(Provided information)
Content starts

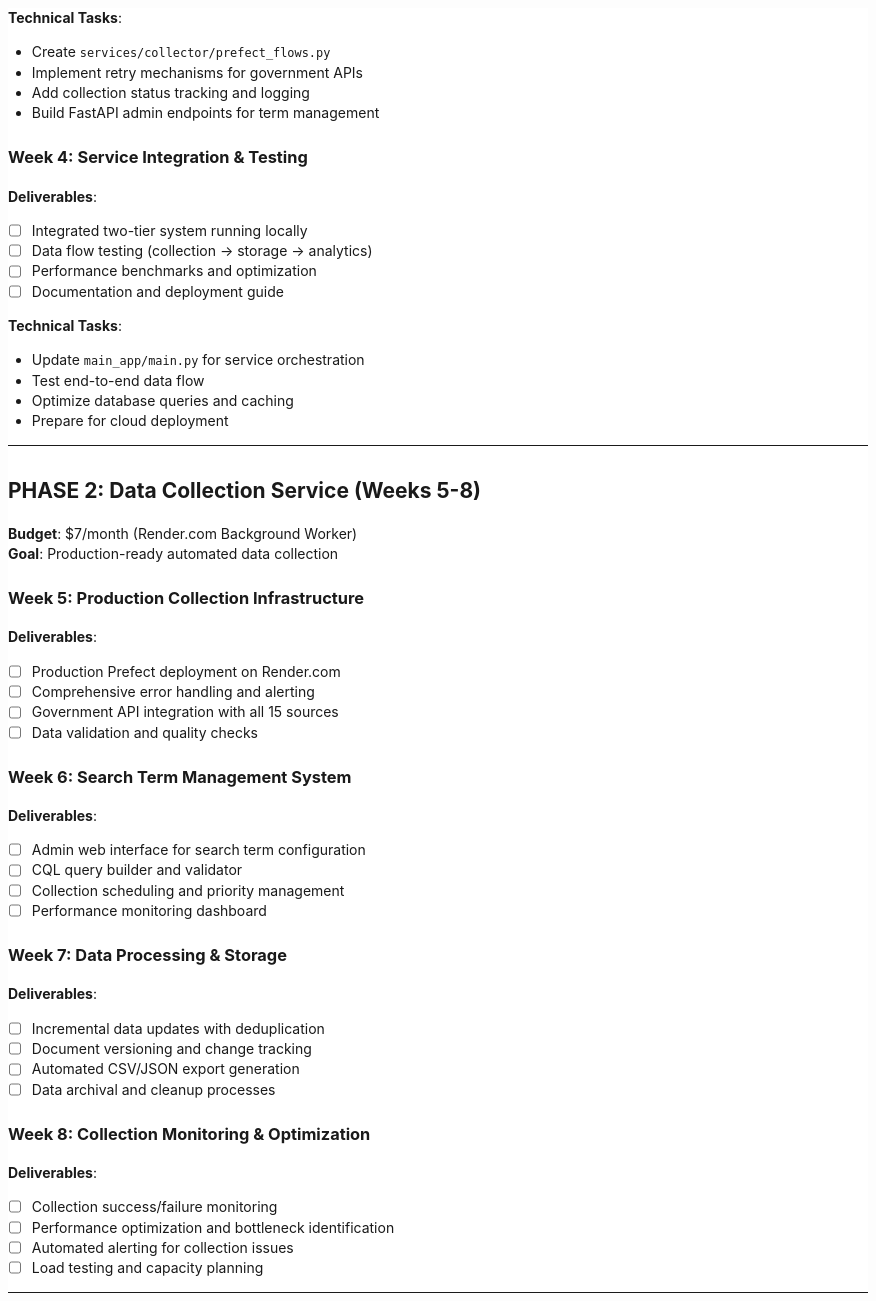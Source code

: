 **Technical Tasks**:
- Create `services/collector/prefect_flows.py`
- Implement retry mechanisms for government APIs
- Add collection status tracking and logging
- Build FastAPI admin endpoints for term management

### Week 4: Service Integration & Testing
**Deliverables**:
- [ ] Integrated two-tier system running locally
- [ ] Data flow testing (collection → storage → analytics)
- [ ] Performance benchmarks and optimization
- [ ] Documentation and deployment guide

**Technical Tasks**:
- Update `main_app/main.py` for service orchestration
- Test end-to-end data flow
- Optimize database queries and caching
- Prepare for cloud deployment

---

## PHASE 2: Data Collection Service (Weeks 5-8)
**Budget**: $7/month (Render.com Background Worker)  
**Goal**: Production-ready automated data collection

### Week 5: Production Collection Infrastructure
**Deliverables**:
- [ ] Production Prefect deployment on Render.com
- [ ] Comprehensive error handling and alerting
- [ ] Government API integration with all 15 sources
- [ ] Data validation and quality checks

### Week 6: Search Term Management System
**Deliverables**:
- [ ] Admin web interface for search term configuration
- [ ] CQL query builder and validator
- [ ] Collection scheduling and priority management
- [ ] Performance monitoring dashboard

### Week 7: Data Processing & Storage
**Deliverables**:
- [ ] Incremental data updates with deduplication
- [ ] Document versioning and change tracking
- [ ] Automated CSV/JSON export generation
- [ ] Data archival and cleanup processes

### Week 8: Collection Monitoring & Optimization
**Deliverables**:
- [ ] Collection success/failure monitoring
- [ ] Performance optimization and bottleneck identification
- [ ] Automated alerting for collection issues
- [ ] Load testing and capacity planning

---
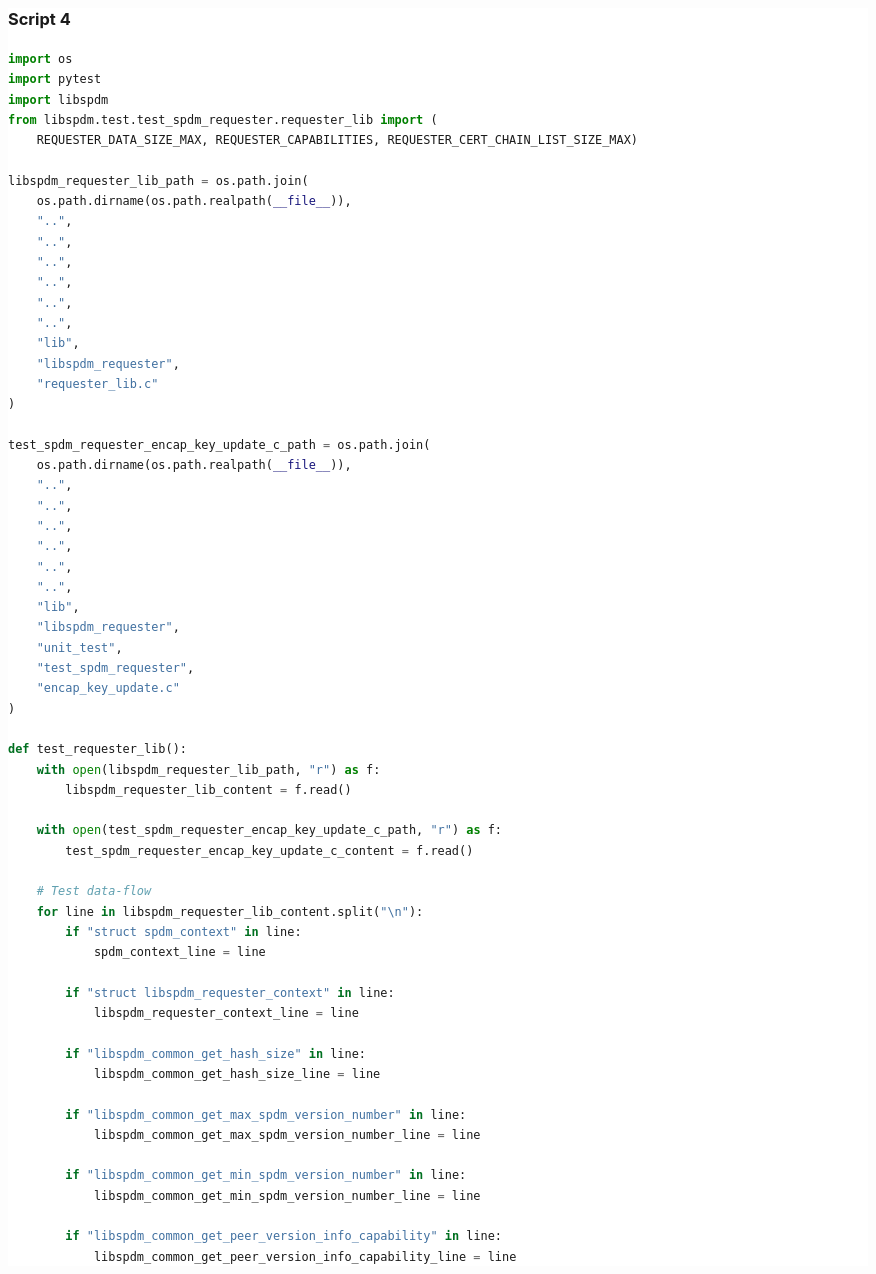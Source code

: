 
### Script 4

```python
import os
import pytest
import libspdm
from libspdm.test.test_spdm_requester.requester_lib import (
    REQUESTER_DATA_SIZE_MAX, REQUESTER_CAPABILITIES, REQUESTER_CERT_CHAIN_LIST_SIZE_MAX)

libspdm_requester_lib_path = os.path.join(
    os.path.dirname(os.path.realpath(__file__)),
    "..",
    "..",
    "..",
    "..",
    "..",
    "..",
    "lib",
    "libspdm_requester",
    "requester_lib.c"
)

test_spdm_requester_encap_key_update_c_path = os.path.join(
    os.path.dirname(os.path.realpath(__file__)),
    "..",
    "..",
    "..",
    "..",
    "..",
    "..",
    "lib",
    "libspdm_requester",
    "unit_test",
    "test_spdm_requester",
    "encap_key_update.c"
)

def test_requester_lib():
    with open(libspdm_requester_lib_path, "r") as f:
        libspdm_requester_lib_content = f.read()

    with open(test_spdm_requester_encap_key_update_c_path, "r") as f:
        test_spdm_requester_encap_key_update_c_content = f.read()

    # Test data-flow
    for line in libspdm_requester_lib_content.split("\n"):
        if "struct spdm_context" in line:
            spdm_context_line = line

        if "struct libspdm_requester_context" in line:
            libspdm_requester_context_line = line

        if "libspdm_common_get_hash_size" in line:
            libspdm_common_get_hash_size_line = line

        if "libspdm_common_get_max_spdm_version_number" in line:
            libspdm_common_get_max_spdm_version_number_line = line

        if "libspdm_common_get_min_spdm_version_number" in line:
            libspdm_common_get_min_spdm_version_number_line = line

        if "libspdm_common_get_peer_version_info_capability" in line:
            libspdm_common_get_peer_version_info_capability_line = line
```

Content ends

(Activity) Set down, from the entries above, exactly the lines from the one with "- [ ] Automated CSV/JSON export generation" up to and including the one with "- [ ] Collection success/failure monitoring", and no other lines.

(Task result)
- [ ] Automated CSV/JSON export generation
- [ ] Data archival and cleanup processes

### Week 8: Collection Monitoring & Optimization
**Deliverables**:
- [ ] Collection success/failure monitoring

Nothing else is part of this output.